To the Editor: 

I am writing regarding the recent mass shooting tragedy in Lewiston that has affected so many. As a physician (practicing in Lewiston/Auburn), a hunter, and a strong supporter of the Second Amendment, I would like to offer my personal insights and potential solutions to reducing such horrors in the future.

Before my 36-year career in Emergency Medicine and Occupational Medicine, I studied Psychiatry for one year after medical school. Although I did not pursue a career in psychiatry, the knowledge gained was, nonetheless, highly beneficial.

We do not have a problem that can be solved by attempting to take away guns. It has been estimated that there are well over 300 million guns legally owned by U.S. citizens, so, expecting to effectively put that genie back in the bottle is grossly unrealistic, even if we tried. Changing the magazine in a semiautomatic handgun takes about 1-2 seconds.

Take away AR-15 weapons and those with murderous intent, will simply use handguns instead. Rather, the issue that needs to be addressed is the national epidemic of mental illness and I believe that there may be relatively simple and effective ways to deal with this. I am sure we can all agree that other than war, drug cartels, and gang-on-gang conflicts, anyone who commits mass murder of innocent civilians, is not mentally well.

First, it is critical to understand that there are many types of mental illnesses; some are considered highly treatable, and others are not. I am not addressing common, treatable, often temporary conditions like anxiety, situational depression, and the other so-called “mood disorders”.


The issue at hand is the category of “thought disorders”, also referred to as “major” mental illnesses, which are almost always permanent conditions; schizophrenia is a common example of psychosis. Psychosis is, by definition, the group of conditions characterized by the individual being out of touch with reality, often accompanied by auditory hallucinations and unfounded paranoia.

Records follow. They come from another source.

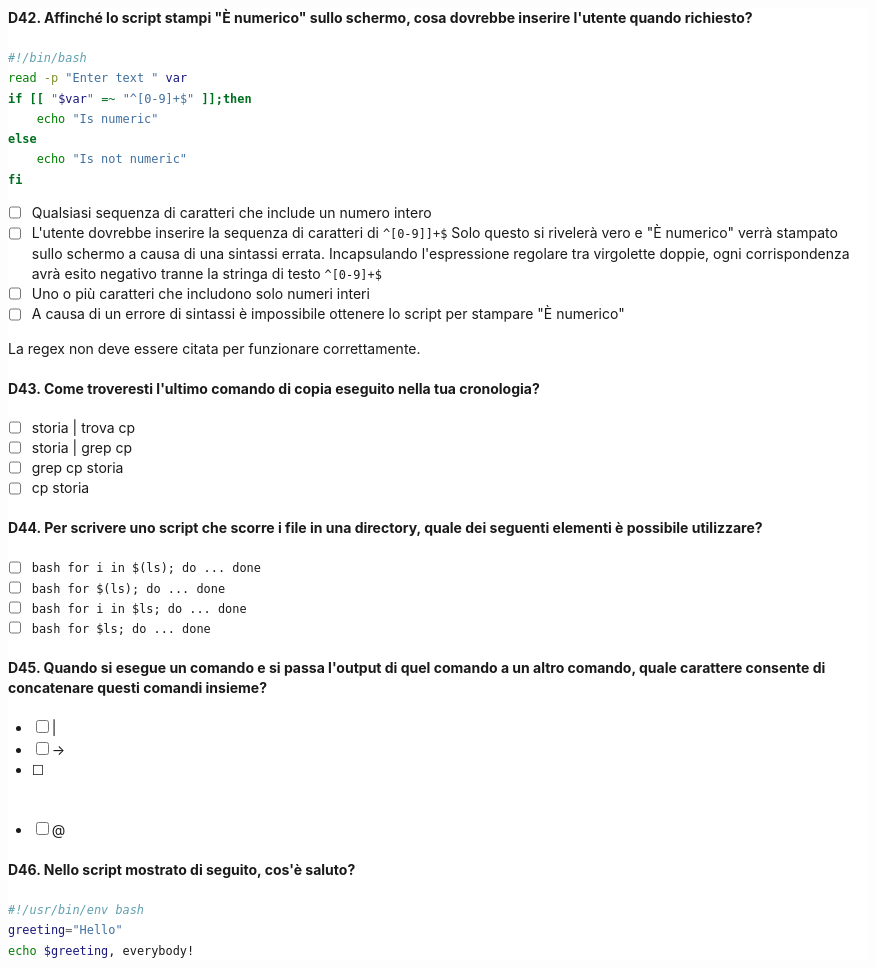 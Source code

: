 #### D42. Affinché lo script stampi "È numerico" sullo schermo, cosa dovrebbe inserire l'utente quando richiesto?

```bash
#!/bin/bash
read -p "Enter text " var
if [[ "$var" =~ "^[0-9]+$" ]];then
    echo "Is numeric"
else
    echo "Is not numeric"
fi
```

- [ ] Qualsiasi sequenza di caratteri che include un numero intero
- [ ] L'utente dovrebbe inserire la sequenza di caratteri di `^[0-9]]+$` Solo questo si rivelerà vero e "È numerico" verrà stampato sullo schermo a causa di una sintassi errata. Incapsulando l'espressione regolare tra virgolette doppie, ogni corrispondenza avrà esito negativo tranne la stringa di testo `^[0-9]+$`
- [ ] Uno o più caratteri che includono solo numeri interi
- [ ] A causa di un errore di sintassi è impossibile ottenere lo script per stampare "È numerico"

La regex non deve essere citata per funzionare correttamente.

#### D43. Come troveresti l'ultimo comando di copia eseguito nella tua cronologia?

- [ ] storia | trova cp
- [ ] storia | grep cp
- [ ] grep cp storia
- [ ] cp storia

#### D44. Per scrivere uno script che scorre i file in una directory, quale dei seguenti elementi è possibile utilizzare?

- [ ] `bash for i in $(ls); do ... done`
- [ ] `bash for $(ls); do ... done`
- [ ] `bash for i in $ls; do ... done`
- [ ] `bash for $ls; do ... done`

#### D45. Quando si esegue un comando e si passa l'output di quel comando a un altro comando, quale carattere consente di concatenare questi comandi insieme?

- [ ] |
- [ ] ->
- [ ] #
- [ ] @

#### D46. Nello script mostrato di seguito, cos'è **saluto**?

```bash
#!/usr/bin/env bash
greeting="Hello"
echo $greeting, everybody!
```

Many psychotic disorders are, indeed, manageable with medications, but the underlying condition is virtually never “cured”. This group of patients remains functional and safe only when faithfully taking their medications. Therein lies the stumbling block – the vast majority of people with major mental illnesses intermittently choose to stop taking their prescribed medications.

If the reports are accurate, the Lewiston shooter had a psychotic disorder, i.e., hearing voices telling him to kill people. Mentally well people do not commit such horrendous acts.

In the practice of Occupational Medicine, I am often ethically and legally mandated to place concerns for public safety above the rights of the individual. A very common example is not giving medical clearance to commercial drivers who represent a significant risk of harm to the public; indeed, we medical providers are required to report these cases to the Federal Motor Carrier Safety Administration.

Although well-intended, blanket medical confidentiality for individuals who suffer from psychotic disorders, needs to be reconsidered. I would propose legislation requiring all medical providers, on a national basis, to be required to report to a single federal agency, such as the ATF, anyone and everyone who has been diagnosed with a psychotic disorder.

Such individuals, because of the very high risk of relapse, as discussed above, should never be granted the right to own firearms. Public safety demands that their rights be subservient to the public’s right to live in a safe environment.


When I go to purchase a firearm, my gun dealer calls the ATF to get clearance that I am okay to possess it. I am fine with universal background checks before any firearm purchase. I have nothing to hide. Contrary to the “slippery slope” argument, there is no defensible rationale for opposition to background checks.

An automobile can be a lethal weapon. For the sake of the public’s safety, we are all required to demonstrate that we can effectively operate a motor vehicle – so why should ownership and use of a lethal firearm be any different?

On the local state level, in addition to universal background checks, Maine needs a red flag law with “teeth”, rather than a yellow flag law that lacks universal enforcement. However, this will only work effectively when medical providers are required to report all psychotic disorders to a central federal database to be accessed only by authorized gun dealers and law enforcement officers.

We can no longer continue to just restrict weapons from persons who actively present as an imminent danger to themselves or others. Currently, law enforcement is often hindered from protecting the public, because they must meet the imminent danger criterion before they can act. Any person with a diagnosis of psychosis should be seen permanently as an imminent danger to the public.